Thursday, 17 December 2015: 11:20
303 (Moscone South)
Ulrich R Christensen, Max Planck Institute for Solar System Research, Katlenburg-Lindau, Germany
Abstract:
The upward revision of the thermal conductivity in the Earth's core makes it
plausible that the mean heat flow at the core-mantle boundary (CMB) could be only a
fraction of what can be conducted down the core adiabat (perhaps one half). The upper
part of the fluid core would be stably stratified to substantial depth. This is
inconsistent with evidence for upwelling flow near the CMB from observations of
of magnetic flux expulsion. Heat flow at the CMB is likely very heterogeneous and
would still be superadiabatic in some regions of the CMB. The dynamics of such a
system is unclear. Gubbins et al. (Phys. Earth Planet. Int., in press, 2015)

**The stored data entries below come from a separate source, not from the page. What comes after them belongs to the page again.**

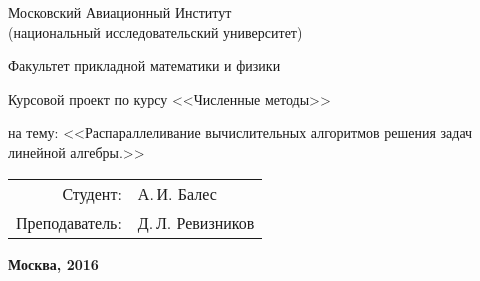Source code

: \begin{titlepage}
\begin{center} %

\bfseries

	{\Large Московский Авиационный Институт \\
	(национальный исследовательский университет)
	
	} %

\vspace{48pt}


	{\large Факультет прикладной математики и физики
	
	}




\vspace{48pt}

	 Курсовой проект по курсу <<Численные методы>>

\vspace{12pt}

	на тему: {\Large <<Распараллеливание вычислительных алгоритмов решения задач линейной алгебры.>> 
	}

\end{center} %

\vspace{60pt}

	\begin{flushright}
		\begin{tabular}{rl}
			Студент: & А.\,И. Балес \\
			Преподаватель: & Д.\,Л. Ревизников \\
		\end{tabular}
	\end{flushright}

\vfill

	\begin{center} %
		\bfseries
		Москва, 2016
	\end{center}
	
\end{titlepage} 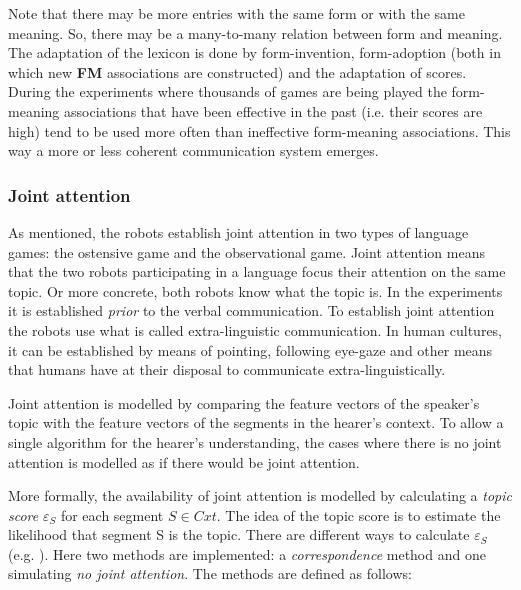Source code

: Note that there may be more entries with the same form or with the same meaning. So, there may be a many-to-many relation between form and meaning. The adaptation of the lexicon is done by form-invention, form-adoption (both in which new {\bf FM} associations are constructed) and the adaptation of scores. During the experiments where thousands of games are being played the form-meaning associations that have been effective in the past (i.e. their scores are high) tend to be used more often than ineffective form-meaning associations. This way a more or less coherent communication system emerges.

\subsubsection{Joint attention}

As mentioned, the robots establish joint attention in two types of language games: the ostensive game and the observational game. Joint attention means that the two robots participating in a language focus their attention on the same topic. Or more concrete, both robots know what the topic is. In the experiments it is established {\em prior} to the verbal communication. To establish joint attention the robots use what is called extra-linguistic communication. In human cultures, it can be established by means of pointing, following eye-gaze and other means that humans have at their disposal to communicate extra-linguistically.


Joint attention is modelled by comparing the feature vectors of the speaker's topic with the feature vectors of the segments in the hearer's context. To allow a single algorithm for the hearer's understanding, the cases where there is no joint attention is modelled as if there would be joint attention. 

More formally, the availability of joint attention is modelled by calculating a {\em topic score} $\varepsilon_S$ for each segment $S \in Cxt$. The idea of the topic score is to estimate the likelihood that segment S is the topic. There are different ways to calculate $\varepsilon_S$ (e.g. \citealt{vogt:1998c}). Here two methods are implemented: a {\em correspondence} method and one simulating {\em no joint attention}. The methods are defined as follows:

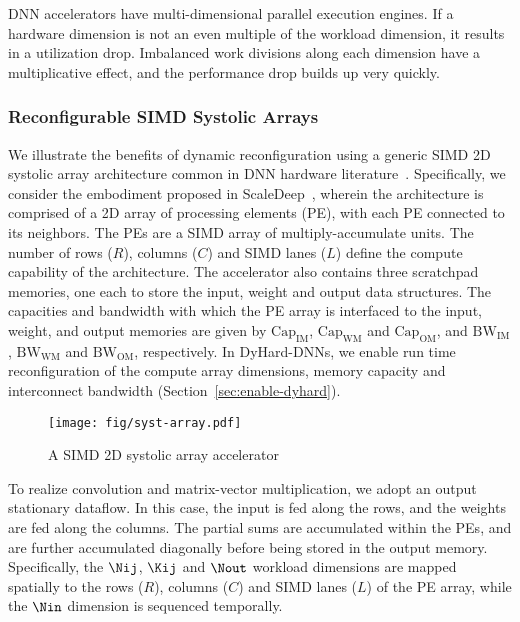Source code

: DNN accelerators have multi-dimensional parallel execution engines.
If a hardware dimension is not an even multiple of the workload dimension, it results in a utilization drop.
Imbalanced work divisions along each dimension have a multiplicative effect, and the performance drop builds up very quickly.

\subsubsection{Reconfigurable SIMD Systolic Arrays} 
\label{sec:syst-array}

We illustrate the benefits of dynamic reconfiguration using a generic SIMD 2D systolic array architecture common in DNN hardware literature~\cite{venkataramani2017scaledeep,chen2017eyeriss,chen2014dadiannao}. 
Specifically, we consider the embodiment proposed in ScaleDeep~\cite{venkataramani2017scaledeep}, wherein the architecture is comprised of a 2D array of processing elements (PE), with each PE connected to its neighbors.
The PEs are a SIMD array of multiply-accumulate units.
The number of rows ($R$), columns ($C$) and SIMD lanes ($L$) define the compute capability of the architecture.
The accelerator also contains three scratchpad memories, one each to store the input, weight and output data structures.
The capacities and bandwidth with which the PE array is interfaced to the input, weight, and output memories are given by $\textrm{Cap}_\textrm{IM}$, $\textrm{Cap}_\textrm{WM}$ and $\textrm{Cap}_\textrm{OM}$, and $\textrm{BW}_\textrm{IM}$, $\textrm{BW}_\textrm{WM}$ and $\textrm{BW}_\textrm{OM}$, respectively.
In DyHard-DNNs, we enable run time reconfiguration of the compute array dimensions, memory capacity and interconnect bandwidth (Section~\ref{sec:enable-dyhard}).

\begin{figure}
    \centering
    \texttt{[image: fig/syst-array.pdf]}
    \caption{A SIMD 2D systolic array accelerator}
    \label{fig:systolic_array}
\end{figure}

To realize convolution and matrix-vector multiplication, we adopt an output stationary dataflow.
In this case, the input is fed along the rows, and the weights are fed along the columns.
The partial sums are accumulated within the PEs, and are further accumulated diagonally before being stored in the output memory.
Specifically, the $\Nij$, $\Kij$ and $\Nout$ workload dimensions are mapped spatially to the rows ($R$), columns ($C$) and SIMD lanes ($L$) of the PE array, while the $\Nin$ dimension is sequenced temporally.

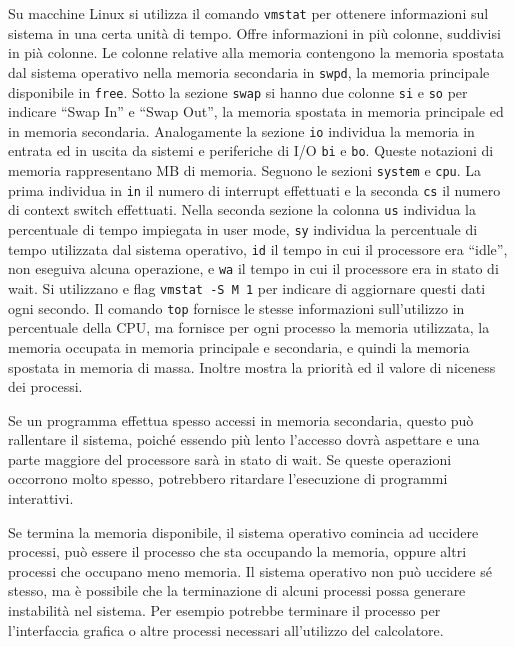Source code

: \documentclass{article}
\numberwithin{equation}{subsection}
\begin{document}
Su macchine Linux si utilizza il comando \verb|vmstat| per ottenere informazioni sul sistema in una certa unità di tempo. Offre informazioni in più 
colonne, suddivisi in pià colonne. Le colonne relative alla memoria contengono la memoria spostata dal sistema operativo nella memoria secondaria in \verb|swpd|, la memoria principale 
disponibile in \verb|free|. Sotto la sezione \verb|swap| si hanno due colonne \verb|si| e \verb|so| per indicare ``Swap In'' e ``Swap Out'', la memoria spostata in memoria 
principale ed in memoria secondaria. Analogamente la sezione \verb|io| individua la memoria in entrata ed in uscita da sistemi e periferiche di I/O \verb|bi| e \verb|bo|. 
Queste notazioni di memoria rappresentano MB di memoria. Seguono le sezioni \verb|system| e \verb|cpu|. La prima individua in \verb|in| il numero di interrupt 
effettuati e la seconda \verb|cs| il numero di context switch effettuati. Nella seconda sezione la colonna \verb|us| individua la percentuale di tempo impiegata 
in user mode, \verb|sy| individua la percentuale di tempo utilizzata dal sistema operativo, \verb|id| il tempo in cui il processore era ``idle'', non eseguiva alcuna 
operazione, e \verb|wa| il tempo in cui il processore era in stato di wait. 
Si utilizzano e flag \verb|vmstat -S M 1| per indicare di aggiornare questi dati ogni secondo. Il comando \verb|top| fornisce le stesse informazioni sull'utilizzo in 
percentuale della CPU, ma fornisce per ogni processo la memoria utilizzata, la memoria occupata in memoria principale e secondaria, e quindi la memoria spostata 
in memoria di massa. Inoltre mostra la priorità ed il valore di niceness dei processi. 


Se un programma effettua spesso accessi in memoria secondaria, questo può rallentare il sistema, poiché essendo più lento l'accesso dovrà aspettare e una parte maggiore 
del processore sarà in stato di wait. Se queste operazioni occorrono molto spesso, potrebbero ritardare l'esecuzione di programmi interattivi. 

Se termina la memoria disponibile, il sistema operativo comincia ad uccidere processi, può essere il processo che sta occupando la memoria, oppure 
altri processi che occupano meno memoria. Il sistema operativo non può uccidere sé stesso, ma è possibile che la terminazione di alcuni processi 
possa generare instabilità nel sistema. Per esempio potrebbe terminare il processo per l'interfaccia grafica o altre processi necessari all'utilizzo del calcolatore. 
\end{document}
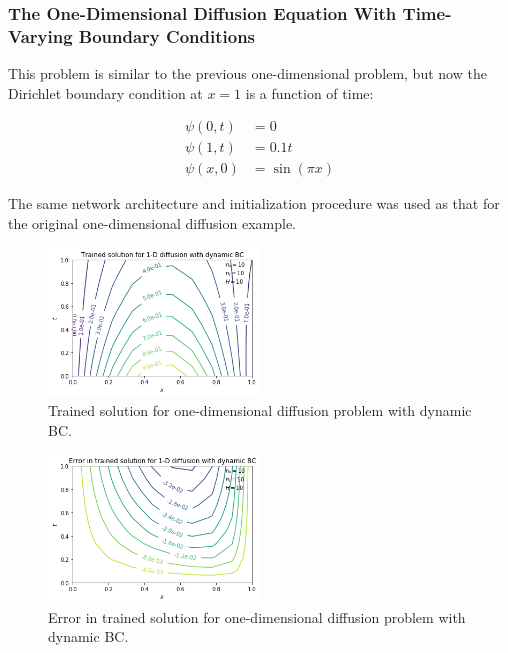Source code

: \documentclass{article}
\begin{document}
\subsubsection{The One-Dimensional Diffusion Equation With Time-Varying Boundary Conditions}

This problem is similar to the previous one-dimensional problem, but now the Dirichlet boundary condition at $x=1$ is a function of time:

\begin{equation}
\begin{split}
  \psi(0,t) &= 0 \\
  \psi(1,t) &= 0.1 t\\
  \psi(x,0) &= \sin(\pi x)
\end{split}
\end{equation}


The same network architecture and initialization procedure was used as that for the original one-dimensional diffusion example.

\begin{figure}
    \centering
    \includegraphics[width=0.5\textwidth]{figures/diff1d_dynamicBC_trained.png}
    \caption{Trained solution for one-dimensional diffusion problem with dynamic BC.}
    \label{fig:diff1d_dynamicBC_trained}
\end{figure}

\begin{figure}
    \centering
    \includegraphics[width=0.5\textwidth]{figures/diff1d_dynamicBC_error.png}
    \caption{Error in trained solution for one-dimensional diffusion problem with dynamic BC.}
    \label{fig:diff1d_dynamicBC_error}
\end{figure}
\end{document}
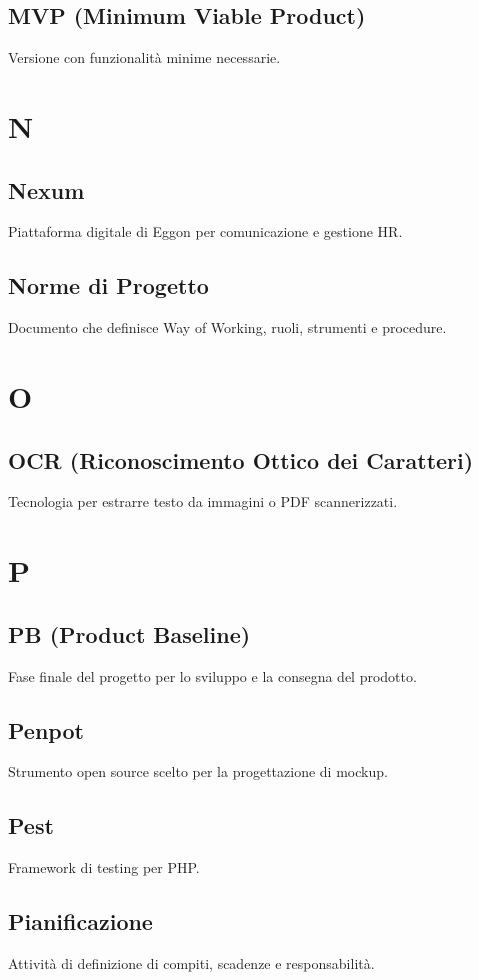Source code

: \documentclass[a4paper,12pt]{article}
\begin{document}
\subsection{MVP (Minimum Viable Product)}
Versione con funzionalità minime necessarie.

\section{N}
\subsection{Nexum}
Piattaforma digitale di Eggon per comunicazione e gestione HR.

\subsection{Norme di Progetto}
Documento che definisce Way of Working, ruoli, strumenti e procedure.

\section{O}
\subsection{OCR (Riconoscimento Ottico dei Caratteri)}
Tecnologia per estrarre testo da immagini o PDF scannerizzati.

\section{P}
\subsection{PB (Product Baseline)}
Fase finale del progetto per lo sviluppo e la consegna del prodotto.

\subsection{Penpot}
Strumento open source scelto per la progettazione di mockup.

\subsection{Pest}
Framework di testing per PHP.

\subsection{Pianificazione}
Attività di definizione di compiti, scadenze e responsabilità.
\end{document}
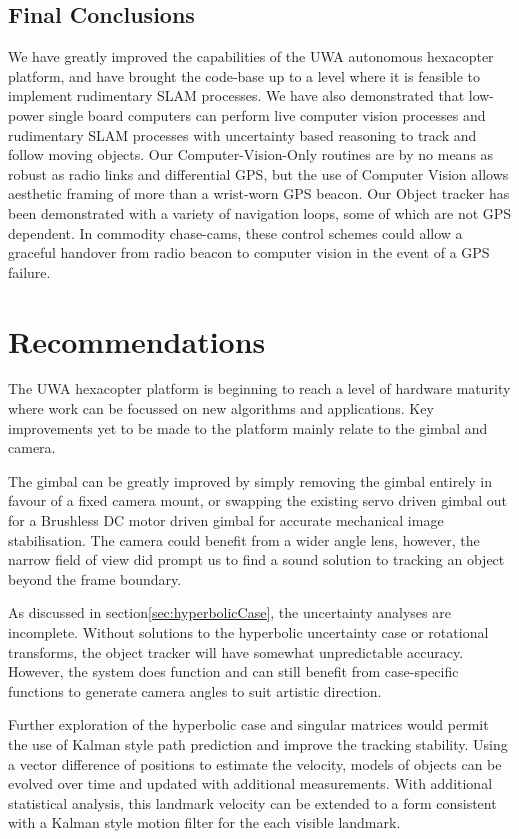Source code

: \documentclass{article}
\begin{document}
  \subsection{Final Conclusions}
    We have greatly improved the capabilities of the UWA autonomous hexacopter platform, and have brought the code-base up to a level where it is feasible to implement rudimentary SLAM processes.
    We have also demonstrated that low-power single board computers can perform live computer vision processes and rudimentary SLAM processes with uncertainty based reasoning to track and follow moving objects.
    Our Computer-Vision-Only routines are by no means as robust as radio links and differential GPS, but the use of Computer Vision allows aesthetic framing of more than a wrist-worn GPS beacon.
    Our Object tracker has been demonstrated with a variety of navigation loops, some of which are not GPS dependent.  In commodity chase-cams, these control schemes could allow a graceful handover from radio beacon to computer vision in the event of a GPS failure.



\section{Recommendations}

  The UWA hexacopter platform is beginning to reach a level of hardware maturity where work can be focussed on new algorithms and applications.  Key improvements yet to be made to the platform mainly relate to the gimbal and camera.

  The gimbal can be greatly improved by simply removing the gimbal entirely in favour of a fixed camera mount, or swapping the existing servo driven gimbal out for a Brushless DC motor driven gimbal for accurate mechanical image stabilisation.  The camera could benefit from a wider angle lens, however, the narrow field of view did prompt us to find a sound solution to tracking an object beyond the frame boundary.

  As discussed in section\ref{sec:hyperbolicCase}, the uncertainty analyses are incomplete.
  Without solutions to the hyperbolic uncertainty case or rotational transforms, the object tracker will have somewhat unpredictable accuracy.  However, the system does function and can still benefit from case-specific functions to generate camera angles to suit artistic direction.

  Further exploration of the hyperbolic case and singular matrices would permit the use of Kalman style path prediction and improve the tracking stability.
  Using a vector difference of positions to estimate the velocity, models of objects can be evolved over time and updated with additional measurements.  With additional statistical analysis, this landmark velocity can be extended to a form consistent with a Kalman style motion filter for the each visible landmark.
\end{document}
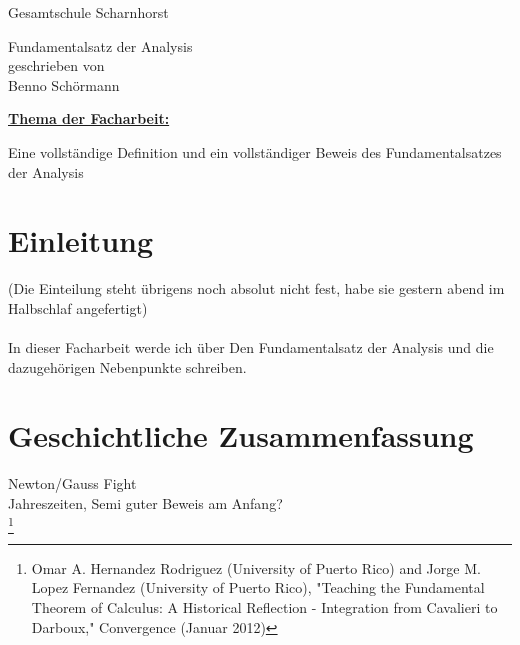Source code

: \documentclass[fontsize=12pt,paper=a4,DIV12,cleardoublepage=empty, 
liststotoc,idxtotoc,bibtotoc]{article}
\theoremstyle{plain}
\theoremstyle{definition}
\begin{document}
	\begin{titlepage}
		\vspace*{-3cm}
		\noindent
		\hspace*{1cm}
			\begin{center}
				\centering
				{\LARGE Gesamtschule Scharnhorst}
			\end{center}
		\begin{center}
		\Large{Fundamentalsatz der Analysis}\\[0.5cm]
		\normalsize{geschrieben von}\\[0.25cm]	
		\large{Benno Schörmann}\\[0.5cm]
		\end{center}
	\begin{flushleft}
	\hyperref[subsec:thema1]{\textbf{\large Thema der Facharbeit:}}  \\
	\end{flushleft}
	Eine vollständige Definition und ein vollständiger Beweis des Fundamentalsatzes der Analysis
	\quad \\[1.5cm]
	\noindent 
	\renewcommand{\arraystretch}{1.4}
	\end{titlepage}
	\newpage
	\thispagestyle{empty}
	\tableofcontents
	\newpage
	\section{Einleitung}
	(Die Einteilung steht übrigens noch absolut nicht fest, habe sie gestern abend im Halbschlaf angefertigt) \\\\
	In dieser Facharbeit werde ich über Den Fundamentalsatz der Analysis und die dazugehörigen Nebenpunkte schreiben.
	
	
	
	\section{Geschichtliche Zusammenfassung}
	Newton/Gauss Fight\\
	Jahreszeiten, Semi guter Beweis am Anfang?\\
	\footnote{Omar A. Hernandez Rodriguez (University of Puerto Rico) and Jorge M. Lopez Fernandez (University of Puerto Rico), "Teaching the Fundamental Theorem of Calculus: A Historical Reflection - Integration from Cavalieri to Darboux," Convergence (Januar 2012)}
	
	
	
\end{document}
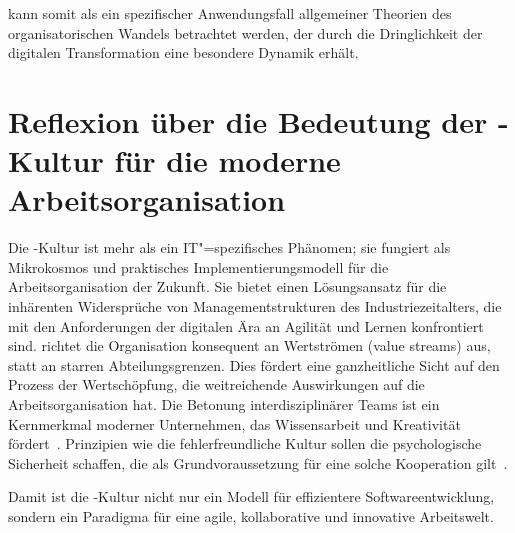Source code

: \DO kann somit als ein spezifischer Anwendungsfall allgemeiner Theorien des organisatorischen Wandels betrachtet werden, der durch die Dringlichkeit der digitalen Transformation eine besondere Dynamik erhält.

\section{Reflexion über die Bedeutung der \DO-Kultur für die moderne Arbeitsorganisation}

Die \DO-Kultur ist mehr als ein IT"=spezifisches Phänomen; sie fungiert als Mikrokosmos und praktisches Implementierungsmodell für die Arbeitsorganisation der Zukunft.
Sie bietet einen Lösungsansatz für die inhärenten Widersprüche von Managementstrukturen des Industriezeitalters, die mit den Anforderungen der digitalen Ära an Agilität und Lernen konfrontiert sind.
\DO richtet die Organisation konsequent an Wertströmen (\foreignlanguage{american}{value streams}) aus, statt an starren Abteilungsgrenzen.
Dies fördert eine ganzheitliche Sicht auf den Prozess der Wertschöpfung, die weitreichende Auswirkungen auf die Arbeitsorganisation hat.
Die Betonung interdisziplinärer Teams ist ein Kernmerkmal moderner Unternehmen, das Wissensarbeit und Kreativität fördert~\cite[313]{nay24}.
Prinzipien wie die fehlerfreundliche Kultur sollen die psychologische Sicherheit schaffen, die als Grundvoraussetzung für eine solche Kooperation gilt~\cite[528]{win23}.

Damit ist die \DO-Kultur nicht nur ein Modell für effizientere Softwareentwicklung, sondern ein Paradigma für eine agile, kollaborative und innovative Arbeitswelt.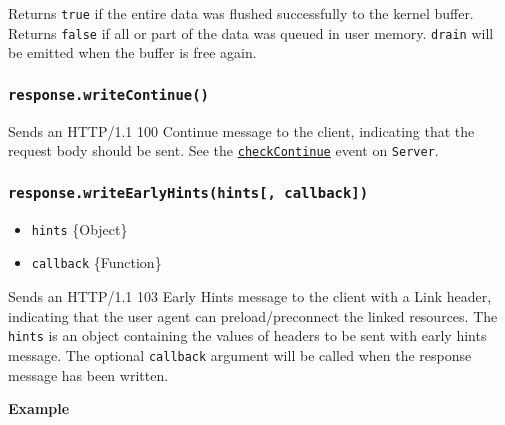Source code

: Returns \texttt{true} if the entire data was flushed successfully to the
kernel buffer. Returns \texttt{false} if all or part of the data was
queued in user memory.
\texttt{\textquotesingle{}drain\textquotesingle{}} will be emitted when
the buffer is free again.

\subsubsection{\texorpdfstring{\texttt{response.writeContinue()}}{response.writeContinue()}}\label{response.writecontinue}

Sends an HTTP/1.1 100 Continue message to the client, indicating that
the request body should be sent. See the
\hyperref[event-checkcontinue]{\texttt{\textquotesingle{}checkContinue\textquotesingle{}}}
event on \texttt{Server}.

\subsubsection{\texorpdfstring{\texttt{response.writeEarlyHints(hints{[},\ callback{]})}}{response.writeEarlyHints(hints{[}, callback{]})}}\label{response.writeearlyhintshints-callback}

\begin{itemize}
\tightlist
\item
  \texttt{hints} \{Object\}
\item
  \texttt{callback} \{Function\}
\end{itemize}

Sends an HTTP/1.1 103 Early Hints message to the client with a Link
header, indicating that the user agent can preload/preconnect the linked
resources. The \texttt{hints} is an object containing the values of
headers to be sent with early hints message. The optional
\texttt{callback} argument will be called when the response message has
been written.

\textbf{Example}


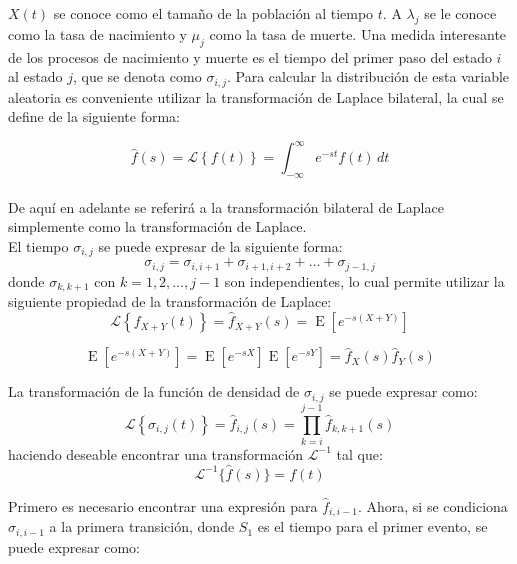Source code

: \documentclass[11pt]{article}
\numberwithin{equation}{section} %
\begin{document}
$X(t)$ se conoce como el tamaño de la población al tiempo $t$. A $\lambda_j$ se le conoce como la tasa de nacimiento y $\mu_j$ como la tasa de muerte. Una medida interesante de los procesos de nacimiento y muerte es el tiempo del primer paso del estado $i$ al estado $j$, que se denota como $\sigma_{i,j}$. Para calcular la distribución de esta variable aleatoria es conveniente utilizar la transformación de Laplace bilateral, la cual se define de la siguiente forma:

\begin{equation}
\hat{f}(s) = \mathcal{L} \left\{f(t)\right\}=\int_{-\infty}^{\infty} e^{-st} f(t) \,dt
\end{equation}\\

De aquí en adelante se referirá a la transformación bilateral de Laplace simplemente como la transformación de Laplace.\\

El tiempo $\sigma_{i,j}$ se puede expresar de la siguiente forma:
\begin{equation}
\sigma_{i,j}=\sigma_{i,i+1}+\sigma_{i+1,i+2}+\ldots+\sigma_{j-1,j}
\end{equation}
donde $\sigma_{k,k+1}$ con $k=1,2,\ldots,j-1$ son independientes, lo cual permite utilizar la siguiente propiedad de la transformación de Laplace:
\begin{equation}
\mathcal{L} \left\{f_{X+Y}(t)\right\}=\hat{f}_{X+Y}(s)=\operatorname{E}[e^{-s(X+Y)}]
\end{equation}

\begin{equation}
\operatorname{E}[e^{-s(X+Y)}]=\operatorname{E}[e^{-sX}]\operatorname{E}[e^{-sY}]=\hat{f}_{X}(s)\hat{f}_{Y}(s)
\end{equation}

La transformación de la función de densidad de $\sigma_{i,j}$ se puede expresar como:
\begin{equation} \label{eq:laplacesum}
\mathcal{L} \left\{\sigma_{i,j}(t)\right\}=\hat{f}_{i,j}(s)=\prod_{k=i}^{j-1}\hat{f}_{k,k+1}(s)
\end{equation}
haciendo deseable encontrar una transformación $\mathcal{L}^{-1}$ tal que:
\begin{equation}
\mathcal{L}^{-1}\{\hat{f}(s)\}=f(t)
\end{equation}

Primero es necesario encontrar una expresión para $\hat{f}_{i,i-1}$. Ahora, si se condiciona $\sigma_{i,i-1}$ a la primera transición, donde $S_1$ es el tiempo para el primer evento, se puede expresar como:
\end{document}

suggest that the locally unstable gradient would mix up the stable layer as a whole
and replace it by a weakly convecting one. We study dynamo models driven by a codensity
flux from the inner core. On the outer boundary an inverse (on average) gradient is
imposed, leading to stable stratification of the top 40% of the fluid shell. In
addition to control cases with homogeneous CMB flux, we run models with two unstable
regions centered on the equator. In the latter cases a predominantly horizontal
circulation in a thin layer immediately below the outer boundary redistributes
the heat that is conducted radially upward in the stable layer and transports it
towards the high heat-flow spots. Radial flow below these spots does not penetrate
deeply into the stable layer, nor does the layer become mixed up to a significant
degree. A dynamo operates in the convecting deep interior, however, its dipole
moment is low in comparison to the Earth value. Heat flow heterogeneity at the
CMB does not sem to solve the problems that exist for the geodynamo when the
average heat flux is substantially subadiabatic.